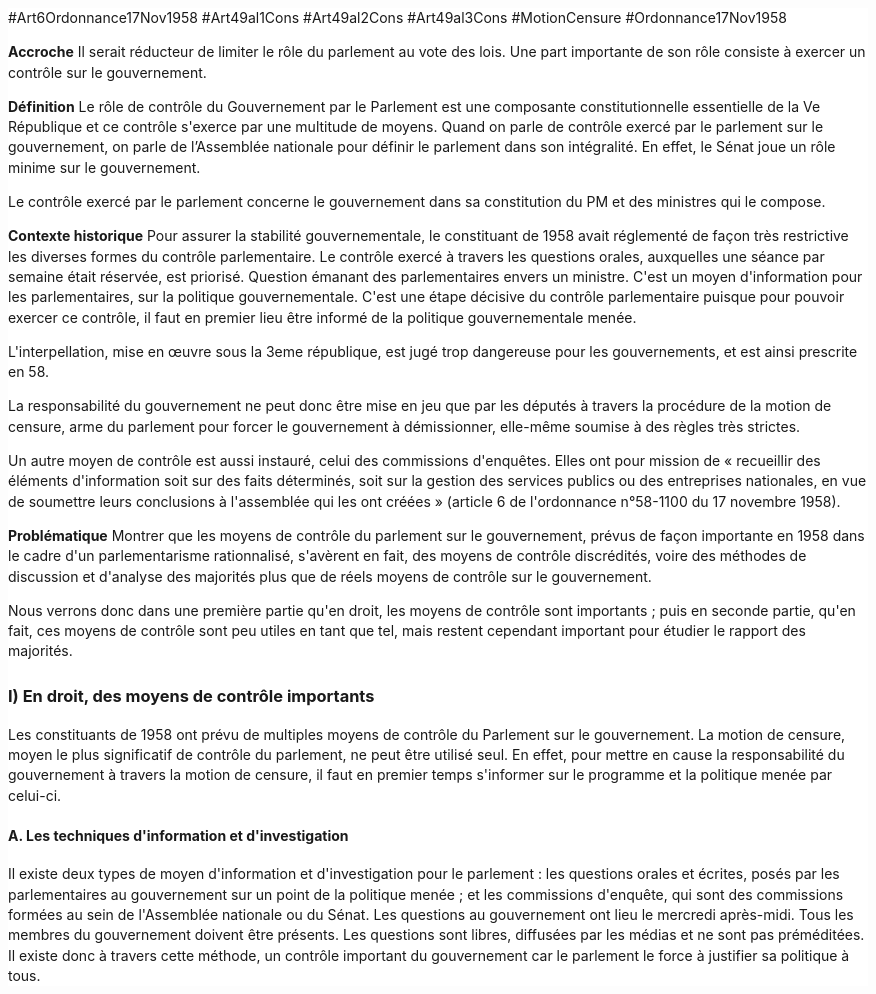 #Art6Ordonnance17Nov1958 #Art49al1Cons #Art49al2Cons #Art49al3Cons #MotionCensure #Ordonnance17Nov1958

**Accroche**
Il serait réducteur de limiter le rôle du parlement au vote des lois. Une part importante de son rôle consiste à exercer un contrôle sur le gouvernement.

**Définition**
Le rôle de contrôle du Gouvernement par le Parlement est une composante constitutionnelle essentielle de la Ve République et ce contrôle s'exerce par une multitude de moyens. Quand on parle de contrôle exercé par le parlement sur le gouvernement, on parle de l’Assemblée nationale pour définir le parlement dans son intégralité. En effet, le Sénat joue un rôle minime sur le gouvernement.

Le contrôle exercé par le parlement concerne le gouvernement dans sa constitution du PM et des ministres qui le compose.

**Contexte historique**
Pour assurer la stabilité gouvernementale, le constituant de 1958 avait réglementé de façon très restrictive les diverses formes du contrôle parlementaire. Le contrôle exercé à travers les questions orales, auxquelles une séance par semaine était réservée, est priorisé. Question émanant des parlementaires envers un ministre. C'est un moyen d'information pour les parlementaires, sur la politique gouvernementale. C'est une étape décisive du contrôle parlementaire puisque pour pouvoir exercer ce contrôle, il faut en premier lieu être informé de la politique gouvernementale menée.

L'interpellation, mise en œuvre sous la 3eme république, est jugé trop dangereuse pour les gouvernements, et est ainsi prescrite en 58.

La responsabilité du gouvernement ne peut donc être mise en jeu que par les députés à travers la procédure de la motion de censure, arme du parlement pour forcer le gouvernement à démissionner, elle-même soumise à des règles très strictes.

Un autre moyen de contrôle est aussi instauré, celui des commissions d'enquêtes. Elles ont pour mission de « recueillir des éléments d'information soit sur des faits déterminés, soit sur la gestion des services publics ou des entreprises nationales, en vue de soumettre leurs conclusions à l'assemblée qui les ont créées » (article 6 de l'ordonnance n°58-1100 du 17 novembre 1958).

**Problématique**
Montrer que les moyens de contrôle du parlement sur le gouvernement, prévus de façon importante en 1958 dans le cadre d'un parlementarisme rationnalisé, s'avèrent en fait, des moyens de contrôle discrédités, voire des méthodes de discussion et d'analyse des majorités plus que de réels moyens de contrôle sur le gouvernement.

Nous verrons donc dans une première partie qu'en droit, les moyens de contrôle sont importants ; puis en seconde partie, qu'en fait, ces moyens de contrôle sont peu utiles en tant que tel, mais restent cependant important pour étudier le rapport des majorités.

### I) En droit, des moyens de contrôle importants

Les constituants de 1958 ont prévu de multiples moyens de contrôle du Parlement sur le gouvernement. La motion de censure, moyen le plus significatif de contrôle du parlement, ne peut être utilisé seul. En effet, pour mettre en cause la responsabilité du gouvernement à travers la motion de censure, il faut en premier temps s'informer sur le programme et la politique menée par celui-ci.

#### A. Les techniques d'information et d'investigation

Il existe deux types de moyen d'information et d'investigation pour le parlement : les questions orales et écrites, posés par les parlementaires au gouvernement sur un point de la politique menée ; et les commissions d'enquête, qui sont des commissions formées au sein de l'Assemblée nationale ou du Sénat. Les questions au gouvernement ont lieu le mercredi après-midi. Tous les membres du gouvernement doivent être présents. Les questions sont libres, diffusées par les médias et ne sont pas préméditées. Il existe donc à travers cette méthode, un contrôle important du gouvernement car le parlement le force à justifier sa politique à tous.

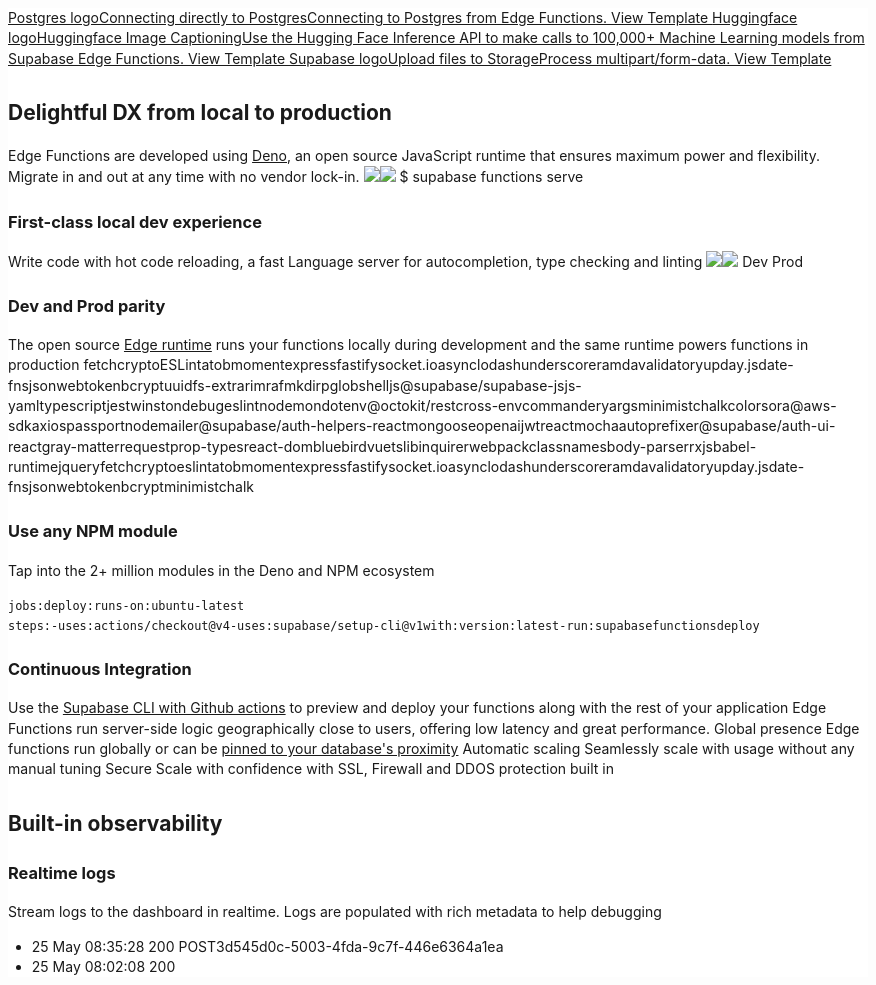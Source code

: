 [Postgres logoConnecting directly to PostgresConnecting to Postgres from Edge Functions. View Template ](https://supabase.com/docs/guides/functions/connect-to-postgres)
[Huggingface logoHuggingface Image CaptioningUse the Hugging Face Inference API to make calls to 100,000+ Machine Learning models from Supabase Edge Functions. View Template ](https://supabase.com/docs/guides/functions/auth)
[Supabase logoUpload files to StorageProcess multipart/form-data. View Template ](https://github.com/supabase/supabase/tree/master/examples/edge-functions/supabase/functions/file-upload-storage)
## Delightful DX from local to production
Edge Functions are developed using [Deno](https://deno.com/), an open source JavaScript runtime that ensures maximum power and flexibility. Migrate in and out at any time with no vendor lock-in.
![](https://supabase.com/_next/image?url=%2Fimages%2Fproduct%2Ffunctions%2Fgrid-gradient-dark.svg&w=3840&q=75&dpl=dpl_9xPTPeSUKoDuygMmT5sPj6DB4mgG)![](https://supabase.com/_next/image?url=%2Fimages%2Fproduct%2Ffunctions%2Fgrid-gradient-light.svg&w=3840&q=75&dpl=dpl_9xPTPeSUKoDuygMmT5sPj6DB4mgG)
$
supabase functions serve
### First-class local dev experience
Write code with hot code reloading, a fast Language server for autocompletion, type checking and linting
![](https://supabase.com/_next/image?url=%2Fimages%2Fproduct%2Ffunctions%2Flines-gradient-light.svg&w=3840&q=75&dpl=dpl_9xPTPeSUKoDuygMmT5sPj6DB4mgG)![](https://supabase.com/_next/image?url=%2Fimages%2Fproduct%2Ffunctions%2Flines-gradient-dark.svg&w=3840&q=75&dpl=dpl_9xPTPeSUKoDuygMmT5sPj6DB4mgG)
Dev
Prod
### Dev and Prod parity
The open source [Edge runtime](https://github.com/supabase/edge-runtime/) runs your functions locally during development and the same runtime powers functions in production
fetchcryptoESLintatobmomentexpressfastifysocket.ioasynclodashunderscoreramdavalidatoryupday.jsdate-fnsjsonwebtokenbcryptuuidfs-extrarimrafmkdirpglobshelljs@supabase/supabase-jsjs-yamltypescriptjestwinstondebugeslintnodemondotenv@octokit/restcross-envcommanderyargsminimistchalkcolorsora@aws-sdkaxiospassportnodemailer@supabase/auth-helpers-reactmongooseopenaijwtreactmochaautoprefixer@supabase/auth-ui-reactgray-matterrequestprop-typesreact-dombluebirdvuetslibinquirerwebpackclassnamesbody-parserrxjsbabel-runtimejqueryfetchcryptoeslintatobmomentexpressfastifysocket.ioasynclodashunderscoreramdavalidatoryupday.jsdate-fnsjsonwebtokenbcryptminimistchalk
### Use any NPM module
Tap into the 2+ million modules in the Deno and NPM ecosystem
```
jobs:deploy:runs-on:ubuntu-latest 
steps:-uses:actions/checkout@v4-uses:supabase/setup-cli@v1with:version:latest-run:supabasefunctionsdeploy
```

### Continuous Integration
Use the [Supabase CLI with Github actions](https://supabase.com/docs/guides/functions/cicd-workflow) to preview and deploy your functions along with the rest of your application
Edge Functions run server-side logic geographically close to users, offering low latency and great performance.
Global presence
Edge functions run globally or can be [pinned to your database's proximity](https://supabase.com/docs/guides/functions/regional-invocation)
Automatic scaling
Seamlessly scale with usage without any manual tuning
Secure
Scale with confidence with SSL, Firewall and DDOS protection built in
## Built-in observability
### Realtime logs
Stream logs to the dashboard in realtime. Logs are populated with rich metadata to help debugging
  * 25 May 08:35:28
200
POST3d545d0c-5003-4fda-9c7f-446e6364a1ea
  * 25 May 08:02:08
200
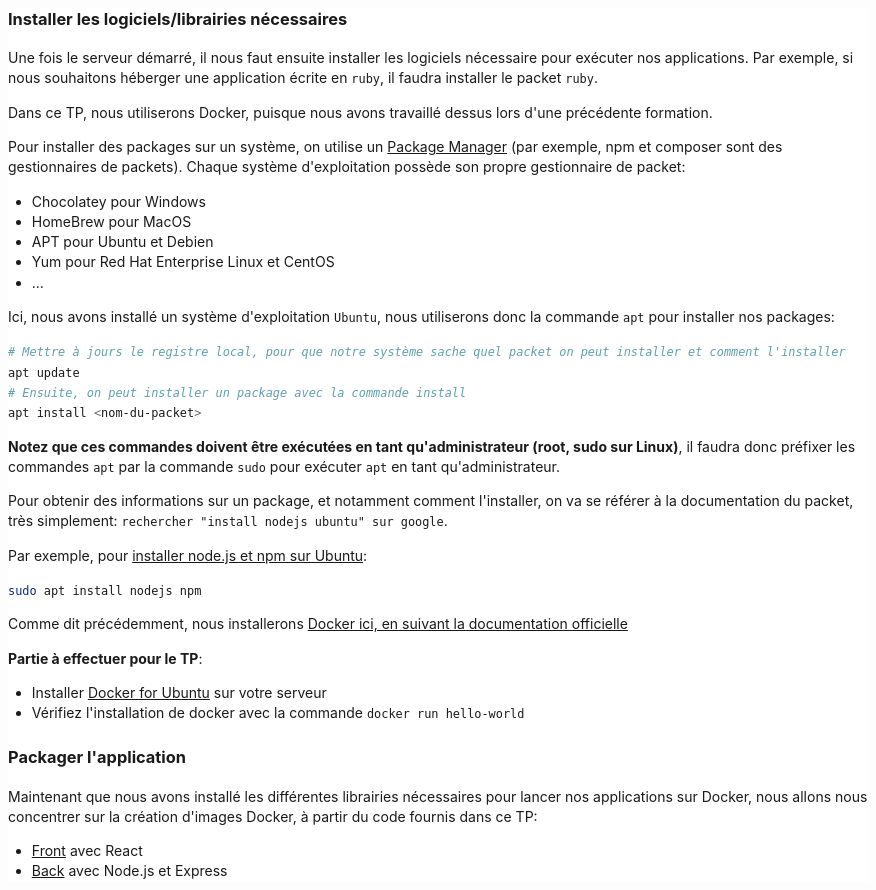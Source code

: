 ### Installer les logiciels/librairies nécessaires

Une fois le serveur démarré, il nous faut ensuite installer les logiciels nécessaire pour exécuter nos applications. Par exemple, si nous souhaitons héberger une application écrite en `ruby`, il faudra installer le packet `ruby`.

Dans ce TP, nous utiliserons Docker, puisque nous avons travaillé dessus lors d'une précédente formation.

Pour installer des packages sur un système, on utilise un [Package Manager](https://fr.wikipedia.org/wiki/Gestionnaire_de_paquets) (par exemple, npm et composer sont des gestionnaires de packets). Chaque système d'exploitation possède son propre gestionnaire de packet:
- Chocolatey pour Windows
- HomeBrew pour MacOS
- APT pour Ubuntu et Debien
- Yum pour Red Hat Enterprise Linux et CentOS
- ...

Ici, nous avons installé un système d'exploitation `Ubuntu`, nous utiliserons donc la commande `apt` pour installer nos packages:
```bash
# Mettre à jours le registre local, pour que notre système sache quel packet on peut installer et comment l'installer
apt update
# Ensuite, on peut installer un package avec la commande install
apt install <nom-du-packet>
```

**Notez que ces commandes doivent être exécutées en tant qu'administrateur (root, sudo sur Linux)**, il faudra donc préfixer les commandes `apt` par la commande `sudo` pour exécuter `apt` en tant qu'administrateur.

Pour obtenir des informations sur un package, et notamment comment l'installer, on va se référer à la documentation du packet, très simplement: `rechercher "install nodejs ubuntu" sur google`.

Par exemple, pour [installer node.js et npm sur Ubuntu](https://doc.ubuntu-fr.org/nodejs):
```bash
sudo apt install nodejs npm
```

Comme dit précédemment, nous installerons [Docker ici, en suivant la documentation officielle](https://docs.docker.com/install/linux/docker-ce/ubuntu/)

**Partie à effectuer pour le TP**:
- Installer [Docker for Ubuntu](https://docs.docker.com/install/linux/docker-ce/ubuntu/) sur votre serveur
- Vérifiez l'installation de docker avec la commande `docker run hello-world`

### Packager l'application

Maintenant que nous avons installé les différentes librairies nécessaires pour lancer nos applications sur Docker, nous allons nous concentrer sur la création d'images Docker, à partir du code fournis dans ce TP:
- [Front](./client) avec React
- [Back](./server) avec Node.js et Express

#### [YOUR GOAL]
Reproduce the listing above from the line that holds "### Realtime logs" through the line that holds "les logiciels/librairies nécessaires", both included, with the pictures left out.

#### [TASK SOLUTION]
### Realtime logs
Stream logs to the dashboard in realtime. Logs are populated with rich metadata to help debugging
  * 25 May 08:35:28
200
POST3d545d0c-5003-4fda-9c7f-446e6364a1ea
  * 25 May 08:02:08
200
Source code

: ### Installer les logiciels/librairies nécessaires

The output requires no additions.